I've had big doubts about Barack Obama's decision to do the big stadium speech for a while now, and today there's a Politico story quoting a couple of Democrats expressing similar doubts. I'll be honest -- after the Berlin speech, I don't see how it helps him to go big, and I see how it can really hurt him. I would have liked him to change his mind. But at this point I just don't know how it will go over.

(Two differences between Berlin and Denver, though, both of which work in Obama's favor: Denver is in America, and much of America will actually hear the Denver speech rather than just seeing clips of the spectacle.)

But in any case, the McCain campaign is squandering a chance to focus on shooting spitballs at Obama for hubris by announcing the VP choice tomorrow. Yeah, the campaign can do both at once, but that weakens both the anti-Obama and pro-running-mate messages. (Look at how the "houses" message got lost for the Democrats when Biden's pick was announced.)

And hey, if the Obama speech looks hubristic, then maybe we want the Republicans to hijack the news cycle.

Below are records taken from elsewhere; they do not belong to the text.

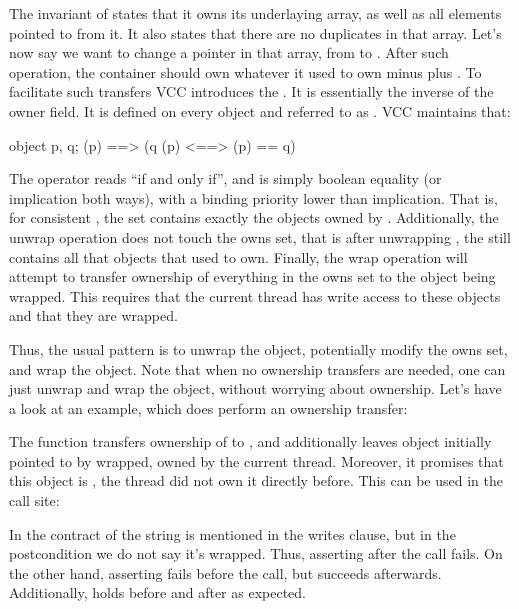 \noindent
The invariant of  states that it owns its underlaying array,
as well as all elements pointed to from it.
It also states that there are no duplicates in that array.
Let's now say we want to change a pointer in that array,
from  to .
After such operation, the container should own whatever it used
to own minus  plus .
To facilitate such transfers VCC introduces the .
It is essentially the inverse of the owner field.
It is defined on every object  and referred to as .
VCC maintains that:
\begin{VCC}
\forall object p, q; \consistent(p) ==> 
  (q \in \owns(p) <==> \owner(p) == q)
\end{VCC}
The operator \vcc{<==>} reads ``if and only if'', and is simply boolean
equality (or implication both ways), with a binding priority lower than implication.
That is, for consistent , the set  contains exactly
the objects owned by .
Additionally, the unwrap operation does not touch the owns set,
that is after unwrapping , the  still contains
all that objects that  used to own.
Finally, the wrap operation will attempt to transfer ownership
of everything in the owns set to the object being wrapped.
This requires that the current thread has write access to these objects
and that they are wrapped.

Thus, the usual pattern is to unwrap the object, potentially modify the owns
set, and wrap the object.
Note that when no ownership transfers are needed, one can just unwrap
and wrap the object, without worrying about ownership.
Let's have a look at an example, which does perform an ownership transfer:


\noindent
The  function transfers ownership of  to ,
and additionally leaves object initially pointed to by 
wrapped, \ie owned by the current thread.
Moreover, it promises that this object is , \ie the thread did not own
it directly before.
This can be used in the call site:


\noindent
In the contract of  the string  is mentioned
in the writes clause, but in the postcondition we do not say it's wrapped.
Thus, asserting  after the call fails.
On the other hand, asserting  fails before the call,
but succeeds afterwards.
Additionally,  holds before and after as expected.

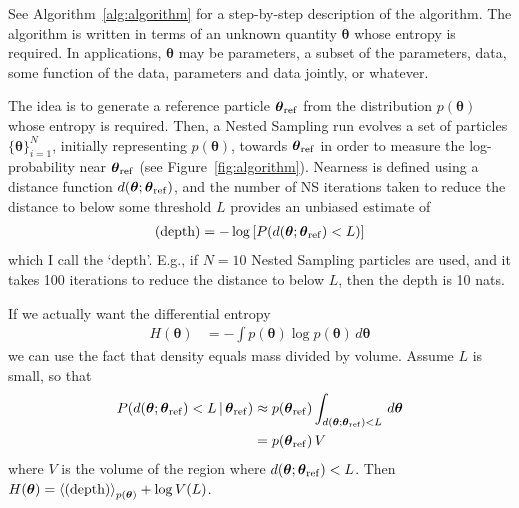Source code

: \documentclass[entropy,article,accept,oneauthor,pdftex,10pt,a4paper]{mdpi}
\newcommand{\x}{\boldsymbol{\theta}}
\newcommand{\depth}{(\textnormal{depth})}
\newcommand{\xref}{\x_{\rm ref}}
\begin{document}
See Algorithm~\ref{alg:algorithm} for a step-by-step description of the
algorithm. The algorithm is written in terms of an unknown quantity $\x$
whose entropy is required. In applications, $\x$ may be parameters,
a subset of the parameters, data, some function of the data,
parameters and data jointly, or whatever.

The idea is to generate a reference particle $\xref$
from the distribution $p(\x)$
whose entropy is required. Then, a Nested Sampling run evolves a set of
particles $\{\x\}_{i=1}^N$, initially representing $p(\x)$,
towards $\xref$ in order to measure the log-probability near
$\xref$ (see Figure~\ref{fig:algorithm}).
Nearness is defined using a distance function
$d(\x; \xref)$, and the number of NS iterations taken to reduce
the distance to below some threshold $L$ provides an unbiased estimate of
\begin{align}
   \depth = -\log \left[ P(d(\x; \xref) < L) \right]
\end{align}
which I call the `depth'. E.g., if $N=10$ Nested Sampling particles are used,
and it takes 100 iterations to reduce the distance to below $L$, then the
depth is 10 nats.

If we actually want the differential entropy
\begin{align}
H(\x) &= -\int p(\x) \log p(\x) \, d\x
\end{align}
we can use the fact that density equals mass divided
by volume. Assume $L$ is small, so that
\begin{align}
P(d(\x; \xref) < L \,|\, \xref)
    &\approx
    p(\xref) \int_{d(\x; \xref) < L} \, d\x\\
    &= p(\xref) \, V
\end{align}
where $V$ is the volume of the region where $d(\x; \xref) < L$.
Then $H(\x) = \left< \depth \right>_{p(\x)} + \log V(L)$.
\end{document}
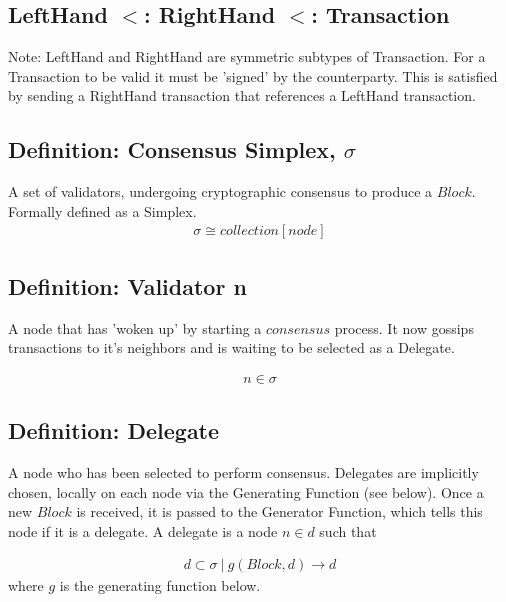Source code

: \documentclass{article}
\begin{document}
\subsection{LeftHand $<$: RightHand $<$: Transaction}
Note: LeftHand and RightHand are symmetric subtypes of Transaction. For a Transaction to be valid it must be 'signed' by the counterparty. This is satisfied by sending a RightHand transaction that references a LeftHand transaction.

\subsection{Definition: Consensus Simplex, $\sigma$}
A set of validators, undergoing cryptographic consensus to produce a $Block$. Formally defined as a Simplex.
\begin{equation} \label{eq1}
\begin{split}
\sigma \cong collection[node]
\end{split}
\end{equation}

\subsection{Definition: Validator n}
A node that has 'woken up' by starting a $consensus$ process. It now gossips transactions to it's neighbors and is waiting to be selected as a Delegate.

\begin{equation} \label{eq1}
\begin{split}
n \in \sigma
\end{split}
\end{equation}

\subsection{Definition: Delegate}
A node who has been selected to perform consensus. Delegates are implicitly chosen, locally on each node via the Generating Function (see below). Once a new $Block$ is received, it is passed to the Generator Function, which tells this node if it is a delegate. A delegate is a node $n \in d$ such that

\begin{equation} \label{eq1}
\begin{split}
d \subset \sigma \ | \ g(Block, d) \rightarrow d
\end{split}
\end{equation}
where $g$ is the generating function below.
\end{document}
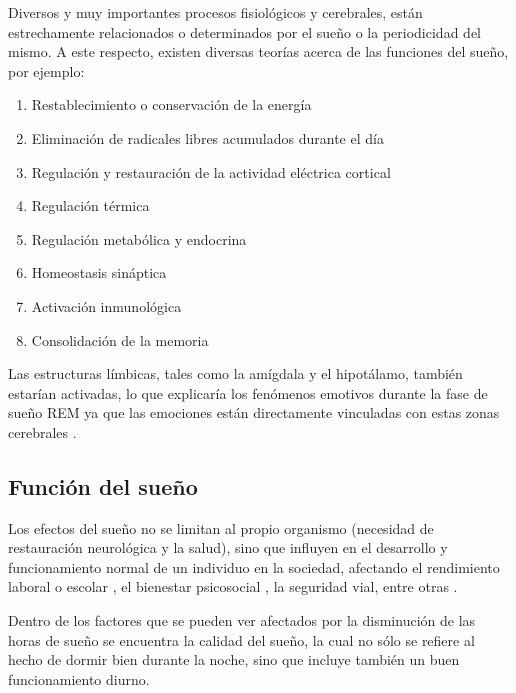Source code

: \documentclass[12pt,a4paper]{mitthesis}
\begin{document}
Diversos y muy importantes procesos fisiol\'ogicos y cerebrales, est\'an estrechamente 
relacionados o determinados por el sue\~no o la periodicidad del mismo. A este respecto, existen 
diversas teor\'ias acerca de las funciones del sue\~no, por ejemplo: 
\begin{enumerate}
\item Restablecimiento o conservaci\'on de la energ\'ia
\item Eliminaci\'on de radicales libres acumulados durante el d\'ia
\item Regulaci\'on y restauraci\'on de la actividad el\'ectrica cortical
\item Regulación t\'ermica
\item Regulación metabólica y endocrina
\item Homeostasis sin\'aptica
\item Activaci\'on inmunol\'ogica
\item Consolidaci\'on de la memoria
\end{enumerate}

Las estructuras l\'imbicas, tales como la am\'igdala y el hipot\'alamo, tambi\'en estar\'ian 
activadas, lo que explicar\'ia los fen\'omenos emotivos durante la fase de sue\~no REM ya que 
las emociones est\'an directamente vinculadas con estas zonas cerebrales \cite{Bonet08}.


\subsection{Funci\'on del sue\~no}

Los efectos del sue\~no no se limitan al propio organismo (necesidad de restauración neurol\'ogica
y la salud), sino que influyen en el desarrollo y funcionamiento normal de un individuo en la 
sociedad, afectando el rendimiento laboral o escolar \cite{Sierra02,Baez05,Rosales06,Marin08}, 
el bienestar psicosocial \cite{BuelaCasal04,Vassali09,Gibson06}, la seguridad vial, entre 
otras \cite{Fontana14}.

Dentro de los factores que se pueden ver afectados por la disminuci\'on de las horas de sue\~no 
se encuentra la calidad del sue\~no, la cual no s\'olo se refiere al hecho de dormir bien durante 
la noche, sino que incluye también un buen funcionamiento diurno. 

\end{document}

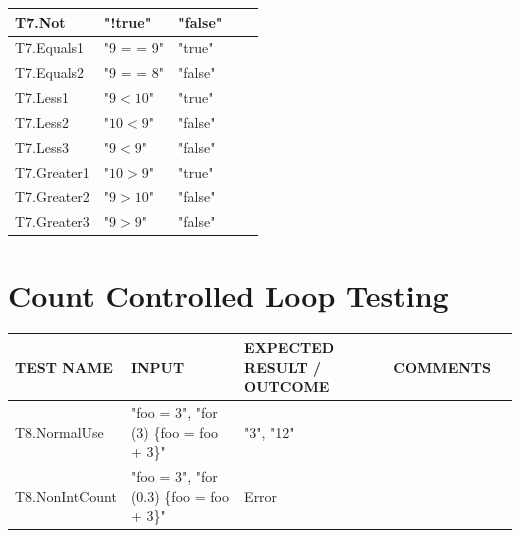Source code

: \documentclass[a4paper, oneside, 11pt]{report}
\begin{document}
\begin{tabular}{|p{1.5in}|p{1.5in}|p{1.6in}|p{1.6in}|p{2.4in}|}
        \hline
        T7.Not                            & "!true"                                 & "false"       &                \\
        \hline
        T7.Equals1                        & "9 = = 9"                                & "true"        &                \\
        \hline
        T7.Equals2                        & "9 = = 8"                                & "false"       &                \\
        \hline
        T7.Less1                          & "$9 < 10$"                                 & "true"        &                \\
        \hline
        T7.Less2                          & "$10 < 9$"                                 & "false"       &                \\
        \hline
        T7.Less3                          & "$9 < 9$"                                  & "false"       &                \\
        \hline
        T7.Greater1                       & "$10 > 9$"                                 & "true"        &                \\
        \hline
        T7.Greater2                       & "$9 > 10$"                                 & "false"       &                \\
        \hline
        T7.Greater3                       & "$9 > 9$"                                  & "false"       &                \\
        \hline
    \end{tabular}
    \section{Count Controlled Loop Testing}
    \label{LoopTest}
    \begin{tabular}{|p{1.5in}|p{1.5in}|p{1.6in}|p{1.6in}|p{2.4in}|}
        \hline
        TEST NAME       & INPUT                     & EXPECTED RESULT / OUTCOME              & COMMENTS                                \\
        \hline
        T8.NormalUse                     & "foo = 3", "for (3) \{foo = foo + 3\}"   & "3", "12"       &                \\
        \hline
        T8.NonIntCount                   & "foo = 3", "for (0.3) \{foo = foo + 3\}" & Error         &                \\
        \hline
    \end{tabular}
\end{document}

I'm inclined to believe rumors that say Mitt Romney is the pick. And if that's the case, I'm rather pleased.

We know the Obama campaign is ready:

Should John McCain tap Mitt Romney to be his running mate, Democrats already have what they believe to be a potent line of attack.

They'll say that the Republican ticket has a dozen homes between them, a symbolic indicator of McCain's and Romney's combined wealth, which Barack Obama's campaign will try to exploit to further in its message that the GOP is out of touch with the struggles of average Americans.

Combined, the 12 properties owned by the McCains and Romney tally up at approximately $35 million....

Yup -- the "houses" attack gets a fresh start, and the total goes to double digits. As David Plouffe, Obama's campaign manager, says,

"They're doubling down on out-of-touch."

But there's more. Let me take you back to something Tom Schaller wrote last summer:

...Does the GOP really want to nominate Romney? ... GOPers should take a gander at head-to-head match-ups between the three "tier 1" Republican and Democratic nominees. If you look at the six match-ups on that involve either John McCain or Rudy Giuliani -- who, respectively, were the first and then second GOP frontrunners, at least until recently -- the Arizona senator and former NYC mayor run more or less even with [Clinton, Obama, and Edwards]. Ah, but notice that when Romney is paired with either Hillary Clinton, Barack Obama, or John Edwards, his numbers are much worse; for the moment, Democratic landslide worse. Maybe it's an issue of lack of name identification, but if that were true, wouldn't that mean Fred Thompson ought to be trailing by similar lengths?...

Some of that (and some of Romney's struggle in the primaries) was the result of evangelical mistrust of Mormons, but the rest -- if my hunch is right -- is something the political pros simply haven't grasped: that people just don't like Mitt Romney. Have you seen his polling numbers from the winter, when he was in the thick of the race?

* USA Today/Gallup Poll. Feb. 8-10, 2008: Favorable 34%, Unfavorable 46%
* ABC News/Washington Post Poll. Jan. 9-12, 2008: Favorable 34%, Unfavorable 46%
* CNN/Opinion Research Corporation Poll. Jan. 9-10, 2008: Favorable 31%, Unfavorable 39%

Romney exudes slickness and phoniness. He's a used-car salseman. Want to run with him, John? Be my guest.